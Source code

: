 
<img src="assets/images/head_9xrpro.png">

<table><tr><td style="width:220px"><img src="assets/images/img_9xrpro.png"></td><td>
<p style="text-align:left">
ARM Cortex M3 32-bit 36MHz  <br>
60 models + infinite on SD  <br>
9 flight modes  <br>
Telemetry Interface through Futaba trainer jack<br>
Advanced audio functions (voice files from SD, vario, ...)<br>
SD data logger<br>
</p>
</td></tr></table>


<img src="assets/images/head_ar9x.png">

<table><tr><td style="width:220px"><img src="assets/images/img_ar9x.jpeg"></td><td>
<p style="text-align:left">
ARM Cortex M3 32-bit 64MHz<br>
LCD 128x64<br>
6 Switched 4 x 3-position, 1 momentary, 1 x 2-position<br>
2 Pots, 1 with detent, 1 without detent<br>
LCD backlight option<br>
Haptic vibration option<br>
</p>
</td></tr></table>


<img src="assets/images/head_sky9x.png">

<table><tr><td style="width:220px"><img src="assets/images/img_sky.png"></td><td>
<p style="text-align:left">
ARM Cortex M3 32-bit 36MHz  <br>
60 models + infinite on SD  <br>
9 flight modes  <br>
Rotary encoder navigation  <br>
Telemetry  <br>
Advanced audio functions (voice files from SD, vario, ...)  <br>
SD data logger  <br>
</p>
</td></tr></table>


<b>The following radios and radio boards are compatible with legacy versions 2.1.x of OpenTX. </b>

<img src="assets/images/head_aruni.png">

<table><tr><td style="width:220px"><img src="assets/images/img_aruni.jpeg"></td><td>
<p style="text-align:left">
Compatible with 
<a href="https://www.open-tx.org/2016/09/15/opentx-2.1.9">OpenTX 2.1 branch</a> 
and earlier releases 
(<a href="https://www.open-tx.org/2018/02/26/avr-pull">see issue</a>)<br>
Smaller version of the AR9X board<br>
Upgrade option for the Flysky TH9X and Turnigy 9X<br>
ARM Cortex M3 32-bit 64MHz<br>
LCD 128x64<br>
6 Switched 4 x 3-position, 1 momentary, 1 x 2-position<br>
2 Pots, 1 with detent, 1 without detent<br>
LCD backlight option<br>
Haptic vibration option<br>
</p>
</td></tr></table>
++++
**DESCRIPTION OF THE TASK**
All lines from the line containing "and earlier releases" through the last line of the data are to be repeated exactly; no other line belongs in the answer.

**ANSWER TO THE PROBLEM**
and earlier releases 
(<a href="https://www.open-tx.org/2018/02/26/avr-pull">see issue</a>)<br>
Smaller version of the AR9X board<br>
Upgrade option for the Flysky TH9X and Turnigy 9X<br>
ARM Cortex M3 32-bit 64MHz<br>
LCD 128x64<br>
6 Switched 4 x 3-position, 1 momentary, 1 x 2-position<br>
2 Pots, 1 with detent, 1 without detent<br>
LCD backlight option<br>
Haptic vibration option<br>
</p>
</td></tr></table>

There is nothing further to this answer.